> PROMPT
The answer must be an exact transcription of all the records below.

> INPUT
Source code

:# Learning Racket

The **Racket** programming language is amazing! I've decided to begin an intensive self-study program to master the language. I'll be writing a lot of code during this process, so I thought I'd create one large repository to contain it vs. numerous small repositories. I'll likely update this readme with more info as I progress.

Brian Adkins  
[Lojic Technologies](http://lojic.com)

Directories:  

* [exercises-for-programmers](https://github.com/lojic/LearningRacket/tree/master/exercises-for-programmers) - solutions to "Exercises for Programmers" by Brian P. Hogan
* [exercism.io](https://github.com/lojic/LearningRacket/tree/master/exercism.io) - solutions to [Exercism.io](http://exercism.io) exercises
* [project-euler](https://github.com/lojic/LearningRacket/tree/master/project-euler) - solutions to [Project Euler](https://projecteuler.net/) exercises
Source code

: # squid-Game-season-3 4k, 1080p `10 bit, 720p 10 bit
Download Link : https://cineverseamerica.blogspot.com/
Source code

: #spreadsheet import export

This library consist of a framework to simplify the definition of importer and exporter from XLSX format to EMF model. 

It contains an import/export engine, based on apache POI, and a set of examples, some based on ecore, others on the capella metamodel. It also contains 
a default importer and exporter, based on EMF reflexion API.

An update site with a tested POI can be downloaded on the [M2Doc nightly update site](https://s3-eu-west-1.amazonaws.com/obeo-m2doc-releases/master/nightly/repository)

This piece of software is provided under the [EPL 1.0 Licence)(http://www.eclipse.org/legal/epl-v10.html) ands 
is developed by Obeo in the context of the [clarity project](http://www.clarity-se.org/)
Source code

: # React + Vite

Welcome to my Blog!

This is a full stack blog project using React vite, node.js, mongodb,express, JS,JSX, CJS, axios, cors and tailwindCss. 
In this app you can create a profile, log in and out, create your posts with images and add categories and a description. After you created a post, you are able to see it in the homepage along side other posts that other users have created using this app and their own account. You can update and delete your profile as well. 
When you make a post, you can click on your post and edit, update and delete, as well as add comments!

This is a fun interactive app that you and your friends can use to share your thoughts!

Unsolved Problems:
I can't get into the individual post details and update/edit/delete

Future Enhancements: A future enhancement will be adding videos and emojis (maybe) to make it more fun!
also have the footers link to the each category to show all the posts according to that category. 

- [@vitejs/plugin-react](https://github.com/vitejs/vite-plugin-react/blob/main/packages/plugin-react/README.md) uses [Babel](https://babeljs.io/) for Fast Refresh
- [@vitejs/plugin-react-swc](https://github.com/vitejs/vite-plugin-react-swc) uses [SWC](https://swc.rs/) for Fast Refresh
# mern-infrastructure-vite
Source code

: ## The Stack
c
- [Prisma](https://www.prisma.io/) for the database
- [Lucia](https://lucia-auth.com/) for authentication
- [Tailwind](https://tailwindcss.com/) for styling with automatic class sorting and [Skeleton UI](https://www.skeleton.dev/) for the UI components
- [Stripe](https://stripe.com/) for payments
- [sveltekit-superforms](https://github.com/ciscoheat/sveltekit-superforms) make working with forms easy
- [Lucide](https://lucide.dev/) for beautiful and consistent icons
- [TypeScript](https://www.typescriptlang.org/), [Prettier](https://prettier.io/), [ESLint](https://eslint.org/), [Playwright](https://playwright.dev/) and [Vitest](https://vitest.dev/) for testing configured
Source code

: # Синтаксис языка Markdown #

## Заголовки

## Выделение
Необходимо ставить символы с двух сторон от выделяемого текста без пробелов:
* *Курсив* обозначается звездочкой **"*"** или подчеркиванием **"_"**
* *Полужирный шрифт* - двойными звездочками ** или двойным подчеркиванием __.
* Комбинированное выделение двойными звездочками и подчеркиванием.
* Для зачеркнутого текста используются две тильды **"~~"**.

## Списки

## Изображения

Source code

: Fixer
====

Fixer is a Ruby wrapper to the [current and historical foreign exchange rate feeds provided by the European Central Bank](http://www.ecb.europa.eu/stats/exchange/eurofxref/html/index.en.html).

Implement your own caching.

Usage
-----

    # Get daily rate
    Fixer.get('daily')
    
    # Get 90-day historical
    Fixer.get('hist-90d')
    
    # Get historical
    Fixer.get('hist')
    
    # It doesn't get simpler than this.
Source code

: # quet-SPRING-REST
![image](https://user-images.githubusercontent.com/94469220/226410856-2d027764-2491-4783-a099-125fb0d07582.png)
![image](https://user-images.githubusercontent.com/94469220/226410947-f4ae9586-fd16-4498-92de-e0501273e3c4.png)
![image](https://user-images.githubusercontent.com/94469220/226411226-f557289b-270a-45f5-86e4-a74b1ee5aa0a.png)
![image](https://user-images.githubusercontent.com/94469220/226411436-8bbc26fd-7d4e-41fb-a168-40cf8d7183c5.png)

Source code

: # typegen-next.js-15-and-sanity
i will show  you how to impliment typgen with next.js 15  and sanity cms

> COMPLETED EXERCISE
Source code

:# Learning Racket

The **Racket** programming language is amazing! I've decided to begin an intensive self-study program to master the language. I'll be writing a lot of code during this process, so I thought I'd create one large repository to contain it vs. numerous small repositories. I'll likely update this readme with more info as I progress.

Brian Adkins  
[Lojic Technologies](http://lojic.com)

Directories:  

* [exercises-for-programmers](https://github.com/lojic/LearningRacket/tree/master/exercises-for-programmers) - solutions to "Exercises for Programmers" by Brian P. Hogan
* [exercism.io](https://github.com/lojic/LearningRacket/tree/master/exercism.io) - solutions to [Exercism.io](http://exercism.io) exercises
* [project-euler](https://github.com/lojic/LearningRacket/tree/master/project-euler) - solutions to [Project Euler](https://projecteuler.net/) exercises
Source code

: # squid-Game-season-3 4k, 1080p `10 bit, 720p 10 bit
Download Link : https://cineverseamerica.blogspot.com/
Source code

: #spreadsheet import export

This library consist of a framework to simplify the definition of importer and exporter from XLSX format to EMF model. 

It contains an import/export engine, based on apache POI, and a set of examples, some based on ecore, others on the capella metamodel. It also contains 
a default importer and exporter, based on EMF reflexion API.

An update site with a tested POI can be downloaded on the [M2Doc nightly update site](https://s3-eu-west-1.amazonaws.com/obeo-m2doc-releases/master/nightly/repository)

This piece of software is provided under the [EPL 1.0 Licence)(http://www.eclipse.org/legal/epl-v10.html) ands 
is developed by Obeo in the context of the [clarity project](http://www.clarity-se.org/)
Source code

: # React + Vite

Welcome to my Blog!

This is a full stack blog project using React vite, node.js, mongodb,express, JS,JSX, CJS, axios, cors and tailwindCss. 
In this app you can create a profile, log in and out, create your posts with images and add categories and a description. After you created a post, you are able to see it in the homepage along side other posts that other users have created using this app and their own account. You can update and delete your profile as well. 
When you make a post, you can click on your post and edit, update and delete, as well as add comments!

This is a fun interactive app that you and your friends can use to share your thoughts!

Unsolved Problems:
I can't get into the individual post details and update/edit/delete

Future Enhancements: A future enhancement will be adding videos and emojis (maybe) to make it more fun!
also have the footers link to the each category to show all the posts according to that category. 

- [@vitejs/plugin-react](https://github.com/vitejs/vite-plugin-react/blob/main/packages/plugin-react/README.md) uses [Babel](https://babeljs.io/) for Fast Refresh
- [@vitejs/plugin-react-swc](https://github.com/vitejs/vite-plugin-react-swc) uses [SWC](https://swc.rs/) for Fast Refresh
# mern-infrastructure-vite
Source code

: ## The Stack
c
- [Prisma](https://www.prisma.io/) for the database
- [Lucia](https://lucia-auth.com/) for authentication
- [Tailwind](https://tailwindcss.com/) for styling with automatic class sorting and [Skeleton UI](https://www.skeleton.dev/) for the UI components
- [Stripe](https://stripe.com/) for payments
- [sveltekit-superforms](https://github.com/ciscoheat/sveltekit-superforms) make working with forms easy
- [Lucide](https://lucide.dev/) for beautiful and consistent icons
- [TypeScript](https://www.typescriptlang.org/), [Prettier](https://prettier.io/), [ESLint](https://eslint.org/), [Playwright](https://playwright.dev/) and [Vitest](https://vitest.dev/) for testing configured
Source code

: # Синтаксис языка Markdown #

## Заголовки

## Выделение
Необходимо ставить символы с двух сторон от выделяемого текста без пробелов:
* *Курсив* обозначается звездочкой **"*"** или подчеркиванием **"_"**
* *Полужирный шрифт* - двойными звездочками ** или двойным подчеркиванием __.
* Комбинированное выделение двойными звездочками и подчеркиванием.
* Для зачеркнутого текста используются две тильды **"~~"**.

## Списки

## Изображения

Source code

: Fixer
====

Fixer is a Ruby wrapper to the [current and historical foreign exchange rate feeds provided by the European Central Bank](http://www.ecb.europa.eu/stats/exchange/eurofxref/html/index.en.html).

Implement your own caching.

Usage
-----

    # Get daily rate
    Fixer.get('daily')
    
    # Get 90-day historical
    Fixer.get('hist-90d')
    
    # Get historical
    Fixer.get('hist')
    
    # It doesn't get simpler than this.
Source code

: # quet-SPRING-REST
![image](https://user-images.githubusercontent.com/94469220/226410856-2d027764-2491-4783-a099-125fb0d07582.png)
![image](https://user-images.githubusercontent.com/94469220/226410947-f4ae9586-fd16-4498-92de-e0501273e3c4.png)
![image](https://user-images.githubusercontent.com/94469220/226411226-f557289b-270a-45f5-86e4-a74b1ee5aa0a.png)
![image](https://user-images.githubusercontent.com/94469220/226411436-8bbc26fd-7d4e-41fb-a168-40cf8d7183c5.png)

Source code

: # typegen-next.js-15-and-sanity
i will show  you how to impliment typgen with next.js 15  and sanity cms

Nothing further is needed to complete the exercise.